Double check the data statistics and features from the eda

In [11]:
plt.imshow(plt.imread("figs/iris-20test-shuffled-v0_feature-statistics-X_train.png"))
plt.axis("off")
plt.show()

We have some outliers for sepal width.

Decision Trees are generally considered robust to outliers so we will leave them.

In [12]:
plt.imshow(plt.imread("figs/iris_target-class-distribution-y_train.png"))
plt.axis("off")
plt.show()

Classes in the train data are roughly balanced so we'll continue without any class balancing.

In [13]:
exp.update_param("n_train_samples", X_train.shape[0])
exp.update_param("n_test_samples", X_test.shape[0])
exp.summary_df
Out[13]:
dataset_name n_train_samples n_test_samples mean_accuracy train_time query_time kfolds confusion_matrix classification_report
exp_name
dtc-iris-prepruned iris-20test-shuffled-v1 120 30 NaN NaN NaN NaN NaN NaN

Inspect learning curve

  • required data size: how much data is needed for get good performance before improvement plateau
In [16]:
cv = StratifiedKFold(
    n_splits=3,
)
# Note: LearningCurveDisplay contains the scores as parameters (train_scores, test_scores)...could save these if needed
lcd = LearningCurveDisplay.from_estimator(
    estimator=exp.estimator,
    X=X_train,
    y=y_train,
    # train_sizes=np.linspace(0.1, 1.0, 5),
    # train_sizes=np.linspace(1, 80, 5).astype(int),
    train_sizes=np.linspace(0.1, 1.0, 5),
    # splitters are instantiated with shuffle=False so the splits will be the same across all calls
    cv=cv,
    random_state=0,
    # return_times = True, # default false
)

# Update the legend to change "Test" to "Cross-Validation"
handles, labels = plt.gca().get_legend_handles_labels()
labels = ["Training", "Cross-Validation"] if "Test" in labels else labels
plt.legend(handles, labels)

plt.title(f"Learning Curve\nStratified {cv.get_n_splits()}-Fold Cross-Validation Test")
plt.ylabel("Accuracy")
plt.savefig(f"{FIGS_DIR}/{exp.name}_learning-curve.png")
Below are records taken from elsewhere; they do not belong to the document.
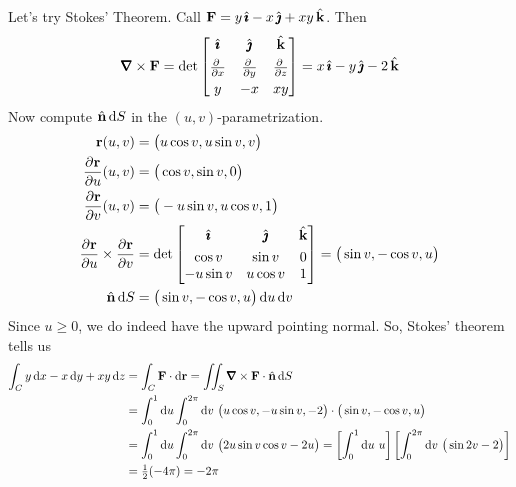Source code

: \begin{solution} 
Let's try Stokes' Theorem. Call $\mathbf{F}=y\,\hat{\pmb{\imath}}-x\,\hat{\pmb{\jmath}}+xy\,\hat{\mathbf{k}}$. Then
\begin{align*}
\vnabla\times\vF=\det\left[\begin{matrix}\hi & \hj & \hk \\[0.05in]
                  \pdiff{}{x} &
                  \pdiff{}{y} &
                  \pdiff{}{z} \\[0.05in]
                  y & -x & xy \end{matrix}\right] 
=x\,\hi-y\,\hj-2\,\hk
\end{align*}
Now compute $\hat{\mathbf{n}}\,\mathrm{d}S$ in the $(u,v)$-parametrization.
\begin{align*}
\vr(u,v)&=\big(u\cos v, u\sin v, v\big)\\
\pdiff{\vr}{u}(u,v)&=\big(\cos v, \sin v, 0\big)\\
\pdiff{\vr}{v}(u,v)&=\big(-u\sin v, u\cos v, 1\big)\\
\pdiff{\vr}{u}\times\pdiff{\vr}{v}
&=\det\left[\begin{matrix}\hi & \hj & \hk \\[0.05in]
                  \cos v & \sin v & 0 \\
                  -u\sin v& u\cos v& 1 \end{matrix}\right] 
=\big(\sin v, -\cos v, u\big)\\
\hn\,\dee{S}&=\big(\sin v, -\cos v, u\big)\,\dee{u}\,\dee{v}
\end{align*}
Since $u\ge 0$, we do indeed have the upward pointing normal.
So, Stokes' theorem tells us
\begin{align*}
\int_C y\,\dee{x}-x\,\dee{y}+ xy\,\dee{z}
&=\int_C\vF\cdot \dee{\vr}
=\dblInt_S \vnabla\times\vF\cdot\hn\,\dee{S}\\
&=\int_0^1 \dee{u} \int_0^{2\pi} \dee{v}\  \big(u\cos v, -u\sin v, -2\big)
\cdot\big(\sin v, -\cos v, u\big)\\
&=\int_0^1 \dee{u} \int_0^{2\pi} \dee{v}\ \big(2u\sin v\cos v-2u\big)
=\left[\int_0^1 \dee{u} \ u\right]
    \left[\int_0^{2\pi} \dee{v}\ \big(\sin 2v-2\big)\right]\\
&=\half(-4\pi)=-2\pi
\end{align*}
\end{solution}





\subsection*{\Application}

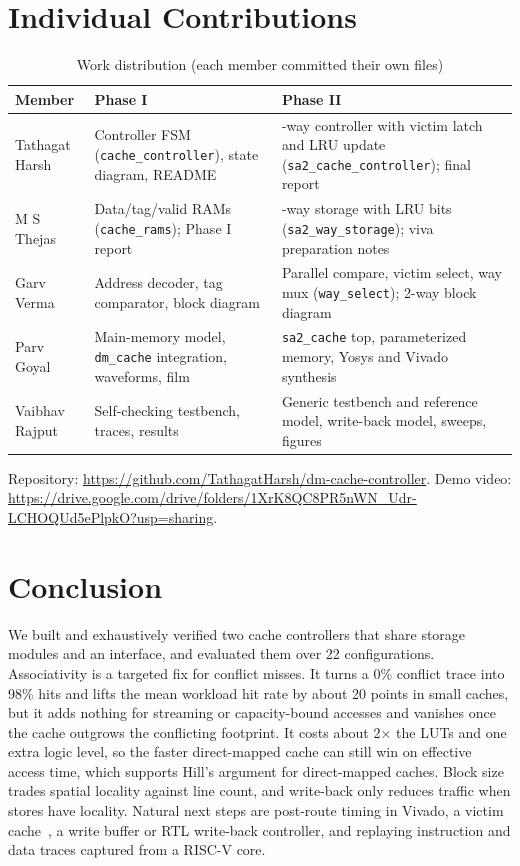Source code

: \documentclass[conference]{IEEEtran}
\newcommand{\MemA}{Tathagat Harsh}  \newcommand{\RollA}{2401010477}
\newcommand{\MemB}{M S Thejas}      \newcommand{\RollB}{2401010255}
\newcommand{\MemC}{Garv Verma}      \newcommand{\RollC}{2401010168}
\newcommand{\MemD}{Parv Goyal}      \newcommand{\RollD}{2401010322}
\newcommand{\MemE}{Vaibhav Rajput}  \newcommand{\RollE}{2401010487}
\newcommand{\RepoURL}{https://github.com/TathagatHarsh/dm-cache-controller}
\newcommand{\VideoURL}{https://drive.google.com/drive/folders/1XrK8QC8PR5nWN_Udr-LCHOQUd5ePlpkO?usp=sharing}
\begin{document}
\section{Individual Contributions}
\begin{table}[h]\centering
\caption{Work distribution (each member committed their own files)}\label{tab:contrib}
\begin{tabular}{@{}>{\raggedright\arraybackslash}p{}>{\raggedright\arraybackslash}p{}>{\raggedright\arraybackslash}p{}@{}}\toprule
Member & Phase I & Phase II \\ \midrule
\MemA & Controller FSM (\texttt{cache\_controller}), state diagram, README & 2-way controller with victim latch and LRU update (\texttt{sa2\_cache\_controller}); final report \\
\MemB & Data/tag/valid RAMs (\texttt{cache\_rams}); Phase I report & 2-way storage with LRU bits (\texttt{sa2\_way\_storage}); viva preparation notes \\
\MemC & Address decoder, tag comparator, block diagram & Parallel compare, victim select, way mux (\texttt{way\_select}); 2-way block diagram \\
\MemD & Main-memory model, \texttt{dm\_cache} integration, waveforms, film & \texttt{sa2\_cache} top, parameterized memory, Yosys and Vivado synthesis \\
\MemE & Self-checking testbench, traces, results & Generic testbench and reference model, write-back model, sweeps, figures \\ \bottomrule
\end{tabular}\end{table}
Repository: \url{\RepoURL}. Demo video: \url{\VideoURL}.

\section{Conclusion}
We built and exhaustively verified two cache controllers that share storage modules and an interface, and evaluated them over 22 configurations. Associativity is a targeted fix for conflict misses. It turns a 0\% conflict trace into 98\% hits and lifts the mean workload hit rate by about 20 points in small caches, but it adds nothing for streaming or capacity-bound accesses and vanishes once the cache outgrows the conflicting footprint. It costs about 2$\times$ the LUTs and one extra logic level, so the faster direct-mapped cache can still win on effective access time, which supports Hill's argument for direct-mapped caches. Block size trades spatial locality against line count, and write-back only reduces traffic when stores have locality. Natural next steps are post-route timing in Vivado, a victim cache~\cite{jouppi1990}, a write buffer or RTL write-back controller, and replaying instruction and data traces captured from a RISC-V core.
\end{document}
All of this is exactly the same as the unpruned DT so far.

In [37]:
exp.update_param("kfolds", f"Stratified {cv.get_n_splits()}-Fold Cross-Validation")

Hyperparam search

In [17]:
# figure out ranges for hyperparameters using validation curves
vcd_max_depth = ValidationCurveDisplay.from_estimator(
    estimator=exp.estimator,
    X=X_train,
    y=y_train,
    param_name="classifier__max_depth",
    param_range=np.arange(1, 5),
    cv=cv,
    # shuffle=True,
)

# Update the legend to change "Test" to "Cross-Validation"
handles, labels = plt.gca().get_legend_handles_labels()
labels = ["Training", "Cross-Validation"] if "Test" in labels else labels
plt.legend(handles, labels)

plt.title(
    f"Validation Curve\nStratified {cv.get_n_splits()}-Fold Cross-Validation Test"
)

plt.savefig(f"{FIGS_DIR}/{exp.name}_validation-curve-max-depth.png")

So, a max 2 or 3 seem okay. By eye, I'd go with 3 (we'll see what GridSearchCV says next but I'm guessing it will be 3).

In [18]:
# figure out ranges for hyperparameters using validation curves
vcd_min_samples_split = ValidationCurveDisplay.from_estimator(
    estimator=exp.estimator,
    X=X_train,
    y=y_train,
    param_name="classifier__min_samples_split",
    param_range=np.arange(2, 10),
    cv=cv,
    # shuffle=True,
)

# Update the legend to change "Test" to "Cross-Validation"
handles, labels = plt.gca().get_legend_handles_labels()
labels = ["Training", "Cross-Validation"] if "Test" in labels else labels
plt.legend(handles, labels)

plt.title(
    f"Validation Curve\nStratified {cv.get_n_splits()}-Fold Cross-Validation Test"
)
plt.savefig(f"{FIGS_DIR}/{exp.name}_validation-curve-min-samples-split.png")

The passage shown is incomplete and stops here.